### What needs to be done
Go through the entries below and tally the lines holding "align"; please reply with the number only.

========================================

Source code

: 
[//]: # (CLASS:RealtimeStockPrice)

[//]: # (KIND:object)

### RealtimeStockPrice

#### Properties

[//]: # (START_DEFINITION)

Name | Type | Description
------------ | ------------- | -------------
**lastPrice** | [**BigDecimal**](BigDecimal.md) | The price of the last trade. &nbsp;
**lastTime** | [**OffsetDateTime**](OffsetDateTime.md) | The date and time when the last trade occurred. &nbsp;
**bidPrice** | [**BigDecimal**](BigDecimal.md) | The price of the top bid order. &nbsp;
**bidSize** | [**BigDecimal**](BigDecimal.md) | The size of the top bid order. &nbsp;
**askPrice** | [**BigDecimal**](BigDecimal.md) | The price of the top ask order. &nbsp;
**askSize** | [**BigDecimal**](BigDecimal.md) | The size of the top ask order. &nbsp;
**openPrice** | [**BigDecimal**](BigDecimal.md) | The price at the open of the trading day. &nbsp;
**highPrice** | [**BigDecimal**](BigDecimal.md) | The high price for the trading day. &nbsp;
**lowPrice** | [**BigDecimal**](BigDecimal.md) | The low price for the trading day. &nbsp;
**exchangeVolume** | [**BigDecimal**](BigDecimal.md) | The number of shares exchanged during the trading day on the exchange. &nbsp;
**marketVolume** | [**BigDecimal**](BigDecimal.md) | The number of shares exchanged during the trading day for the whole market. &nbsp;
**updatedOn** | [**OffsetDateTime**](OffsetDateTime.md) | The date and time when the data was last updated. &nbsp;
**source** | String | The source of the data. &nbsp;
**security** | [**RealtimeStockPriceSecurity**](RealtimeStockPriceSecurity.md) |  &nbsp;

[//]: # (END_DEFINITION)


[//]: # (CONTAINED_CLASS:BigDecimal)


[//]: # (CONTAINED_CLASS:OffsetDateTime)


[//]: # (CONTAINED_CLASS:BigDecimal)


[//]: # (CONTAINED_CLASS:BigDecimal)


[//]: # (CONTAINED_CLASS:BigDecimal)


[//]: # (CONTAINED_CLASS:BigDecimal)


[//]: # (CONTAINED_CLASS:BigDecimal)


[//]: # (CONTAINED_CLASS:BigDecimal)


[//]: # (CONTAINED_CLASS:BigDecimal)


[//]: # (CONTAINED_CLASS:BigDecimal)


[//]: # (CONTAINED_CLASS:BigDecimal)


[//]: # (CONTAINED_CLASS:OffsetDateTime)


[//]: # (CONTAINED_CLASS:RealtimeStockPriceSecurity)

========================================

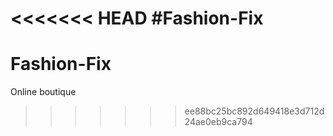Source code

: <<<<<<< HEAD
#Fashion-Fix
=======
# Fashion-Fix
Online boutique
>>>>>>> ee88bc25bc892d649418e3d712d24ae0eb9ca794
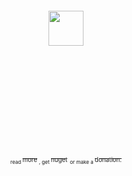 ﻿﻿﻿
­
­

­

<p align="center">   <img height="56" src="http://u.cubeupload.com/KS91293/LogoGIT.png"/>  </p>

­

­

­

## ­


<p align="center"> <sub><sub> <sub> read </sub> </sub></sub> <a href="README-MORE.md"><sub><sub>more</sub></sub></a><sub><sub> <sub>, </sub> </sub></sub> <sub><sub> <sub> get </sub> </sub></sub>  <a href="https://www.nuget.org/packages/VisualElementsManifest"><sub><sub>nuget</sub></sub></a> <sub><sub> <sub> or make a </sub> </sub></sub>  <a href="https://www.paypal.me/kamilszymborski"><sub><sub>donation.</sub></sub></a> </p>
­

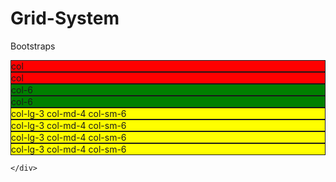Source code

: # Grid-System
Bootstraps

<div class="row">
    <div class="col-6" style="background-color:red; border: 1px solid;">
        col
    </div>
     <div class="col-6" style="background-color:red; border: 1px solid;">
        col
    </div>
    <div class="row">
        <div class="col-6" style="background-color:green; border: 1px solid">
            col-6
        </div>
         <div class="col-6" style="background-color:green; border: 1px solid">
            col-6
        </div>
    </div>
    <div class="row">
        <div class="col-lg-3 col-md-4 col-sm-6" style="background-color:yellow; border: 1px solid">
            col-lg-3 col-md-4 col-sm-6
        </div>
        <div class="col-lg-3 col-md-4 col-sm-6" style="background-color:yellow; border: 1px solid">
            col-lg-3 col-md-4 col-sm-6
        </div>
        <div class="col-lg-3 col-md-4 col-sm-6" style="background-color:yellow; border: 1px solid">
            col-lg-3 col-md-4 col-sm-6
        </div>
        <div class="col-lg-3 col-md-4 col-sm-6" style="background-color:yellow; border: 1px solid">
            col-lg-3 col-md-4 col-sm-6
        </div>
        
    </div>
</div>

========================================

### Output of the task
2